Task item => Return every record below exactly as written, omitting any pictures.

Data for analysis =>
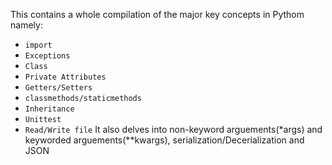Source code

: This contains a whole compilation of the major key concepts in Pythom namely:
* `import`
* `Exceptions`
* `Class`
* `Private Attributes`
* `Getters/Setters`
* `classmethods/staticmethods`
* `Inheritance`
* `Unittest`
* `Read/Write file`
It also delves into non-keyword arguements(*args) and keyworded arguements(**kwargs), serialization/Decerialization and JSON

Reply to the task =>
Source code

: This contains a whole compilation of the major key concepts in Pythom namely:
* `import`
* `Exceptions`
* `Class`
* `Private Attributes`
* `Getters/Setters`
* `classmethods/staticmethods`
* `Inheritance`
* `Unittest`
* `Read/Write file`
It also delves into non-keyword arguements(*args) and keyworded arguements(**kwargs), serialization/Decerialization and JSON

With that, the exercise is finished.